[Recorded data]
:::::
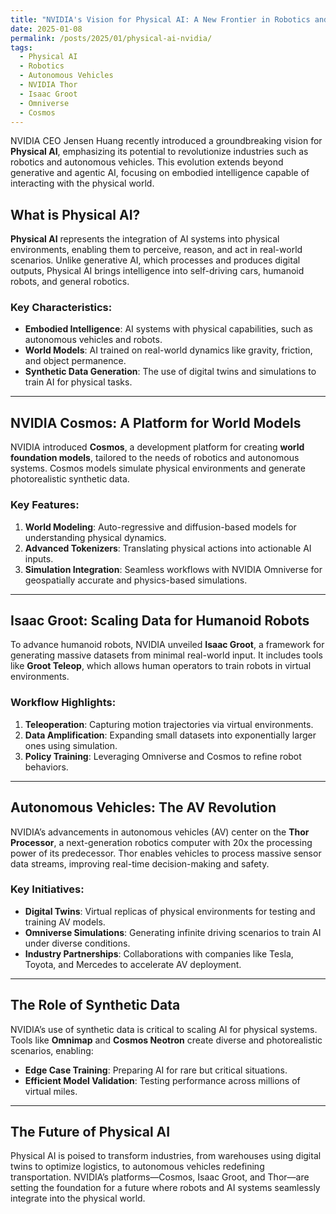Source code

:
 ```yaml
---
title: "NVIDIA's Vision for Physical AI: A New Frontier in Robotics and Autonomous Systems"
date: 2025-01-08
permalink: /posts/2025/01/physical-ai-nvidia/
tags:
  - Physical AI
  - Robotics
  - Autonomous Vehicles
  - NVIDIA Thor
  - Isaac Groot
  - Omniverse
  - Cosmos
---
```


NVIDIA CEO Jensen Huang recently introduced a groundbreaking vision for **Physical AI**, emphasizing its potential to revolutionize industries such as robotics and autonomous vehicles. This evolution extends beyond generative and agentic AI, focusing on embodied intelligence capable of interacting with the physical world.

## What is Physical AI?

**Physical AI** represents the integration of AI systems into physical environments, enabling them to perceive, reason, and act in real-world scenarios. Unlike generative AI, which processes and produces digital outputs, Physical AI brings intelligence into self-driving cars, humanoid robots, and general robotics.

### Key Characteristics:

- **Embodied Intelligence**: AI systems with physical capabilities, such as autonomous vehicles and robots.
- **World Models**: AI trained on real-world dynamics like gravity, friction, and object permanence.
- **Synthetic Data Generation**: The use of digital twins and simulations to train AI for physical tasks.

---

## NVIDIA Cosmos: A Platform for World Models

NVIDIA introduced **Cosmos**, a development platform for creating **world foundation models**, tailored to the needs of robotics and autonomous systems. Cosmos models simulate physical environments and generate photorealistic synthetic data.

### Key Features:

1. **World Modeling**: Auto-regressive and diffusion-based models for understanding physical dynamics.
2. **Advanced Tokenizers**: Translating physical actions into actionable AI inputs.
3. **Simulation Integration**: Seamless workflows with NVIDIA Omniverse for geospatially accurate and physics-based simulations.

---

## Isaac Groot: Scaling Data for Humanoid Robots

To advance humanoid robots, NVIDIA unveiled **Isaac Groot**, a framework for generating massive datasets from minimal real-world input. It includes tools like **Groot Teleop**, which allows human operators to train robots in virtual environments.

### Workflow Highlights:

1. **Teleoperation**: Capturing motion trajectories via virtual environments.
2. **Data Amplification**: Expanding small datasets into exponentially larger ones using simulation.
3. **Policy Training**: Leveraging Omniverse and Cosmos to refine robot behaviors.

---

## Autonomous Vehicles: The AV Revolution

NVIDIA’s advancements in autonomous vehicles (AV) center on the **Thor Processor**, a next-generation robotics computer with 20x the processing power of its predecessor. Thor enables vehicles to process massive sensor data streams, improving real-time decision-making and safety.

### Key Initiatives:

- **Digital Twins**: Virtual replicas of physical environments for testing and training AV models.
- **Omniverse Simulations**: Generating infinite driving scenarios to train AI under diverse conditions.
- **Industry Partnerships**: Collaborations with companies like Tesla, Toyota, and Mercedes to accelerate AV deployment.

---

## The Role of Synthetic Data

NVIDIA’s use of synthetic data is critical to scaling AI for physical systems. Tools like **Omnimap** and **Cosmos Neotron** create diverse and photorealistic scenarios, enabling:

- **Edge Case Training**: Preparing AI for rare but critical situations.
- **Efficient Model Validation**: Testing performance across millions of virtual miles.

---

## The Future of Physical AI

Physical AI is poised to transform industries, from warehouses using digital twins to optimize logistics, to autonomous vehicles redefining transportation. NVIDIA’s platforms—Cosmos, Isaac Groot, and Thor—are setting the foundation for a future where robots and AI systems seamlessly integrate into the physical world.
:::::
● Aim of the task
The response must repeat all the lines above exactly and include no pictures.

● Answer for this exercise
Source code

:
 ```yaml
---
title: "NVIDIA's Vision for Physical AI: A New Frontier in Robotics and Autonomous Systems"
date: 2025-01-08
permalink: /posts/2025/01/physical-ai-nvidia/
tags:
  - Physical AI
  - Robotics
  - Autonomous Vehicles
  - NVIDIA Thor
  - Isaac Groot
  - Omniverse
  - Cosmos
---
```


NVIDIA CEO Jensen Huang recently introduced a groundbreaking vision for **Physical AI**, emphasizing its potential to revolutionize industries such as robotics and autonomous vehicles. This evolution extends beyond generative and agentic AI, focusing on embodied intelligence capable of interacting with the physical world.

## What is Physical AI?

**Physical AI** represents the integration of AI systems into physical environments, enabling them to perceive, reason, and act in real-world scenarios. Unlike generative AI, which processes and produces digital outputs, Physical AI brings intelligence into self-driving cars, humanoid robots, and general robotics.

### Key Characteristics:

- **Embodied Intelligence**: AI systems with physical capabilities, such as autonomous vehicles and robots.
- **World Models**: AI trained on real-world dynamics like gravity, friction, and object permanence.
- **Synthetic Data Generation**: The use of digital twins and simulations to train AI for physical tasks.

---

## NVIDIA Cosmos: A Platform for World Models

NVIDIA introduced **Cosmos**, a development platform for creating **world foundation models**, tailored to the needs of robotics and autonomous systems. Cosmos models simulate physical environments and generate photorealistic synthetic data.

### Key Features:

1. **World Modeling**: Auto-regressive and diffusion-based models for understanding physical dynamics.
2. **Advanced Tokenizers**: Translating physical actions into actionable AI inputs.
3. **Simulation Integration**: Seamless workflows with NVIDIA Omniverse for geospatially accurate and physics-based simulations.

---

## Isaac Groot: Scaling Data for Humanoid Robots

To advance humanoid robots, NVIDIA unveiled **Isaac Groot**, a framework for generating massive datasets from minimal real-world input. It includes tools like **Groot Teleop**, which allows human operators to train robots in virtual environments.

### Workflow Highlights:

1. **Teleoperation**: Capturing motion trajectories via virtual environments.
2. **Data Amplification**: Expanding small datasets into exponentially larger ones using simulation.
3. **Policy Training**: Leveraging Omniverse and Cosmos to refine robot behaviors.

---

## Autonomous Vehicles: The AV Revolution

NVIDIA’s advancements in autonomous vehicles (AV) center on the **Thor Processor**, a next-generation robotics computer with 20x the processing power of its predecessor. Thor enables vehicles to process massive sensor data streams, improving real-time decision-making and safety.

### Key Initiatives:

- **Digital Twins**: Virtual replicas of physical environments for testing and training AV models.
- **Omniverse Simulations**: Generating infinite driving scenarios to train AI under diverse conditions.
- **Industry Partnerships**: Collaborations with companies like Tesla, Toyota, and Mercedes to accelerate AV deployment.

---

## The Role of Synthetic Data

NVIDIA’s use of synthetic data is critical to scaling AI for physical systems. Tools like **Omnimap** and **Cosmos Neotron** create diverse and photorealistic scenarios, enabling:

- **Edge Case Training**: Preparing AI for rare but critical situations.
- **Efficient Model Validation**: Testing performance across millions of virtual miles.

---

## The Future of Physical AI

Physical AI is poised to transform industries, from warehouses using digital twins to optimize logistics, to autonomous vehicles redefining transportation. NVIDIA’s platforms—Cosmos, Isaac Groot, and Thor—are setting the foundation for a future where robots and AI systems seamlessly integrate into the physical world.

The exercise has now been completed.